> **To do**
The entries below should be repeated exactly, with no pictures carried over.

- - - - - - -

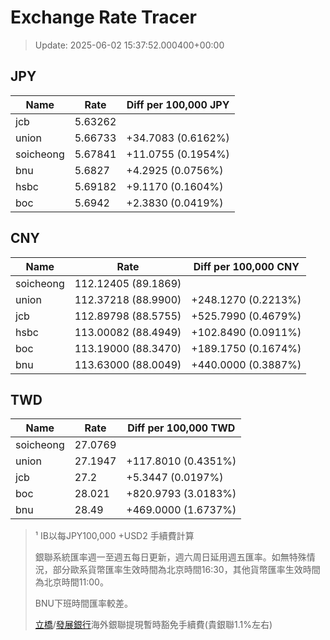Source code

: # Exchange Rate Tracer

> Update: 2025-06-02 15:37:52.000400+00:00

## JPY

| Name      |    Rate | Diff per 100,000 JPY   |
|-----------|---------|------------------------|
| jcb       | 5.63262 |                        |
| union     | 5.66733 | +34.7083 (0.6162%)     |
| soicheong | 5.67841 | +11.0755 (0.1954%)     |
| bnu       | 5.6827  | +4.2925 (0.0756%)      |
| hsbc      | 5.69182 | +9.1170 (0.1604%)      |
| boc       | 5.6942  | +2.3830 (0.0419%)      |

## CNY

| Name      | Rate                | Diff per 100,000 CNY   |
|-----------|---------------------|------------------------|
| soicheong | 112.12405	(89.1869) |                        |
| union     | 112.37218	(88.9900) | +248.1270 (0.2213%)    |
| jcb       | 112.89798	(88.5755) | +525.7990 (0.4679%)    |
| hsbc      | 113.00082	(88.4949) | +102.8490 (0.0911%)    |
| boc       | 113.19000	(88.3470) | +189.1750 (0.1674%)    |
| bnu       | 113.63000	(88.0049) | +440.0000 (0.3887%)    |

## TWD

| Name      |    Rate | Diff per 100,000 TWD   |
|-----------|---------|------------------------|
| soicheong | 27.0769 |                        |
| union     | 27.1947 | +117.8010 (0.4351%)    |
| jcb       | 27.2    | +5.3447 (0.0197%)      |
| boc       | 28.021  | +820.9793 (3.0183%)    |
| bnu       | 28.49   | +469.0000 (1.6737%)    |


> ¹ IB以每JPY100,000 +USD2 手續費計算
>
> 銀聯系統匯率週一至週五每日更新，週六周日延用週五匯率。如無特殊情況，部分歐系貨幣匯率生效時間為北京時間16:30，其他貨幣匯率生效時間為北京時間11:00。
>
> BNU下班時間匯率較差。
>
> [立橋](https://www.wlbank.com.mo/uploads/ueditor/file/20181211/1544536513900230.pdf)/[發展銀行](https://www.mdb.com.mo/Service_Charges_20230728.pdf)海外銀聯提現暫時豁免手續費(貴銀聯1.1%左右)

- - - - - - -

> **Your response**
Source code

: # Exchange Rate Tracer

> Update: 2025-06-02 15:37:52.000400+00:00

## JPY

| Name      |    Rate | Diff per 100,000 JPY   |
|-----------|---------|------------------------|
| jcb       | 5.63262 |                        |
| union     | 5.66733 | +34.7083 (0.6162%)     |
| soicheong | 5.67841 | +11.0755 (0.1954%)     |
| bnu       | 5.6827  | +4.2925 (0.0756%)      |
| hsbc      | 5.69182 | +9.1170 (0.1604%)      |
| boc       | 5.6942  | +2.3830 (0.0419%)      |

## CNY

| Name      | Rate                | Diff per 100,000 CNY   |
|-----------|---------------------|------------------------|
| soicheong | 112.12405	(89.1869) |                        |
| union     | 112.37218	(88.9900) | +248.1270 (0.2213%)    |
| jcb       | 112.89798	(88.5755) | +525.7990 (0.4679%)    |
| hsbc      | 113.00082	(88.4949) | +102.8490 (0.0911%)    |
| boc       | 113.19000	(88.3470) | +189.1750 (0.1674%)    |
| bnu       | 113.63000	(88.0049) | +440.0000 (0.3887%)    |

## TWD

| Name      |    Rate | Diff per 100,000 TWD   |
|-----------|---------|------------------------|
| soicheong | 27.0769 |                        |
| union     | 27.1947 | +117.8010 (0.4351%)    |
| jcb       | 27.2    | +5.3447 (0.0197%)      |
| boc       | 28.021  | +820.9793 (3.0183%)    |
| bnu       | 28.49   | +469.0000 (1.6737%)    |


> ¹ IB以每JPY100,000 +USD2 手續費計算
>
> 銀聯系統匯率週一至週五每日更新，週六周日延用週五匯率。如無特殊情況，部分歐系貨幣匯率生效時間為北京時間16:30，其他貨幣匯率生效時間為北京時間11:00。
>
> BNU下班時間匯率較差。
>
> [立橋](https://www.wlbank.com.mo/uploads/ueditor/file/20181211/1544536513900230.pdf)/[發展銀行](https://www.mdb.com.mo/Service_Charges_20230728.pdf)海外銀聯提現暫時豁免手續費(貴銀聯1.1%左右)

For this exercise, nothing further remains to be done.